3D convolution for human action recognition.

Human behavior recognition technology heavily relies on videos as inputs, which generate a large number of frames for each type of action and corresponding video clip. For instance, datasets such as UCF1019 and Kinetics10,11,12,13 can range from tens to hundreds of gigabytes. In addition, deep learning networks based on 3D convolution, such as C3D4, I3D10 and S3D14, require spatial and temporal feature extraction for all frames, resulting in extensive computation of image matrices. However, due to the high computational demands, only a few laboratories with powerful GPU and parallel computing capabilities can achieve optimal training speeds. As a result, the vast majority of researchers are unable to afford high-performance GPU training environments, which severely restricts experimental efficiency. Novel approaches that address these computational challenges and increase the accessibility of high-performance computing environments are therefore critical to the development of efficient human behavior recognition technology.

In the field of behavior videos analysis, the significant increase in the number of parameters and high computational complexity pose significant challenges. The main contributions of this study are as follows:

  • The ATC module is a seamlessly integrable module. It is capable of compressing datasets by removing redundant video frames with minimal loss of relevant information.

  • The ATC module reduces the number of training and testing samples by compressing data, thereby lowering the computational load and time complexity of the model.

  • Experimental results demonstrate that this approach enhances experimental efficiency and model performance with negligible loss of accuracy.

Related work

Due to the outdated hardware equipment and the lack of effective extraction of video data features in the early days, traditional behavior recognition relied mainly on manual feature extraction to establish corresponding behavior models, which were then utilized to complete behavior recognition tasks15,16. The holistic representation method identifies human behavior in image sequences by extracting geometric features and motion information and represents actions through the 3D shape in the spatio-temporal domain by encoding relevant motion information in the image. Researchers have also explored local features such as scale-invariant feature transform (SIFT)17 points or spatio-temporal interest points (STIP)18 in the spatial domain to describe action information without correlation. Compared to the holistic representation method for behavior recognition, this approach can more effectively capture behavior characteristics and reduce the impact of occlusion.

With the rapid development of deep learning and computer hardware, applying it to video analysis has addressed the problem of insufficient accuracy in manual feature representation and avoided the subjectivity and variability in the process of designing features manually. To capture a connectivity between static images and dynamic processes, Simonyan et al.19 proposed the Two-Stream network, which calculates dense optical flow for every two frames of the video sequence and uses the video image and dense optical flow as inputs to two independent networks. However, this approach is not entirely end-to-end video analysis, as it requires offline computation of optical flow and cannot achieve real-time processing.

According to Donahue et al.20, the key to video analysis is learning temporal features.

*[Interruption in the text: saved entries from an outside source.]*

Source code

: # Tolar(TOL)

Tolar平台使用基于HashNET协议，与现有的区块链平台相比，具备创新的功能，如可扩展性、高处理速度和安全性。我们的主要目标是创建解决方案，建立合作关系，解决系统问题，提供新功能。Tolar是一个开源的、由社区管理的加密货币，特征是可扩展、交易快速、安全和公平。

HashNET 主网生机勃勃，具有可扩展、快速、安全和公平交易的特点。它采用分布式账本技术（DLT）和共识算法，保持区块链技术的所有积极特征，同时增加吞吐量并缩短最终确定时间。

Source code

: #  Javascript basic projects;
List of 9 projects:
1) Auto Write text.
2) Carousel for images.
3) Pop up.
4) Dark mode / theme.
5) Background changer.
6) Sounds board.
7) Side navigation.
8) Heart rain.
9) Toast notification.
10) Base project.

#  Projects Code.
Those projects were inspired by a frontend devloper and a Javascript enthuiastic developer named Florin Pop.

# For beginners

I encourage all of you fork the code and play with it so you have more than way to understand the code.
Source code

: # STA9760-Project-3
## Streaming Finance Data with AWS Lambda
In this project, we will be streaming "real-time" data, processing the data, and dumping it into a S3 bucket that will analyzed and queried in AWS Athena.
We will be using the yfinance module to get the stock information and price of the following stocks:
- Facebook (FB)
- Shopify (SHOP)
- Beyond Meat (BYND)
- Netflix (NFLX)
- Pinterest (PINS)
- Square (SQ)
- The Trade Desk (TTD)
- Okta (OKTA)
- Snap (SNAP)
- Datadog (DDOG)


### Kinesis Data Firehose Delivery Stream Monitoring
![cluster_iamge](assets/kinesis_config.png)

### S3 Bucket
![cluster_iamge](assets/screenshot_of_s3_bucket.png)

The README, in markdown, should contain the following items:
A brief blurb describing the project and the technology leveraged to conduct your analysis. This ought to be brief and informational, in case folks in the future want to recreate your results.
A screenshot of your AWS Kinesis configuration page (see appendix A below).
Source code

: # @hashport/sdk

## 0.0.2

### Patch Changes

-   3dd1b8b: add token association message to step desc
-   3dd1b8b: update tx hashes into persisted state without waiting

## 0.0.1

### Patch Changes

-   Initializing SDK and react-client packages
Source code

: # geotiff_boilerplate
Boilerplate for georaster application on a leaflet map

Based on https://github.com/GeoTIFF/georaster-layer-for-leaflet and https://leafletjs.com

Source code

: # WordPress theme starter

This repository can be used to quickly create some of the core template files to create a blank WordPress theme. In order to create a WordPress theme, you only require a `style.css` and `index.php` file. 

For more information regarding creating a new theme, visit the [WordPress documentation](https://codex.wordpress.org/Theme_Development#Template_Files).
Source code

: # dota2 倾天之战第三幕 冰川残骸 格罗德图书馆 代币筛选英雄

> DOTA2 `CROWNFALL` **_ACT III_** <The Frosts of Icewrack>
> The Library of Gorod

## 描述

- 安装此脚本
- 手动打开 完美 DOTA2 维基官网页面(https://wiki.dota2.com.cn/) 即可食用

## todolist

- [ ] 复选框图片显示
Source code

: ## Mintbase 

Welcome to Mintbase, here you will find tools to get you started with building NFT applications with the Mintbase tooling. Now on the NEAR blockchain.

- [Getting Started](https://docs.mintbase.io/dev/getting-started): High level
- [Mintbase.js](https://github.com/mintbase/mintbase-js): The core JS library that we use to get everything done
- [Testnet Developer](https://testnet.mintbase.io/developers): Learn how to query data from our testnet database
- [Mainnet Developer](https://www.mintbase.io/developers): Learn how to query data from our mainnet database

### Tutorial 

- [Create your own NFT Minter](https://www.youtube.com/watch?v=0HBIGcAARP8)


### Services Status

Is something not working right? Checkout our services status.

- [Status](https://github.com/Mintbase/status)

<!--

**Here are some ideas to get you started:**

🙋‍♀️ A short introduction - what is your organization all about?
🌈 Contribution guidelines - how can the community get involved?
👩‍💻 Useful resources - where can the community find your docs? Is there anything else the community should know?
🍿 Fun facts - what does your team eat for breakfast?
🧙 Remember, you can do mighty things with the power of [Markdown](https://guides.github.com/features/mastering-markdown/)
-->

Therefore, they proposed the fusion (CNN-LSTM) structure by combining CNN with LSTM to extract spatio-temporal information from video data. Other researchers have also combined the GCN network with human skeletal features, such as Yan S et al. put forward ST-GCN network21, which uses graph convolution to extract skeletal spatial features and time convolution to obtain temporal features, and then fuses the two for experimental results. C3D (3-Dimensional Convolution) action recognition is also a major method4,22,23. This method is much faster than the Two-Stream method, and is mostly trained end-to-end with a simpler network structure. Tran et al.24 constructed a network using 3D convolution and pooling that can directly process videos (or video frame volumes) and extract features for video-based problems.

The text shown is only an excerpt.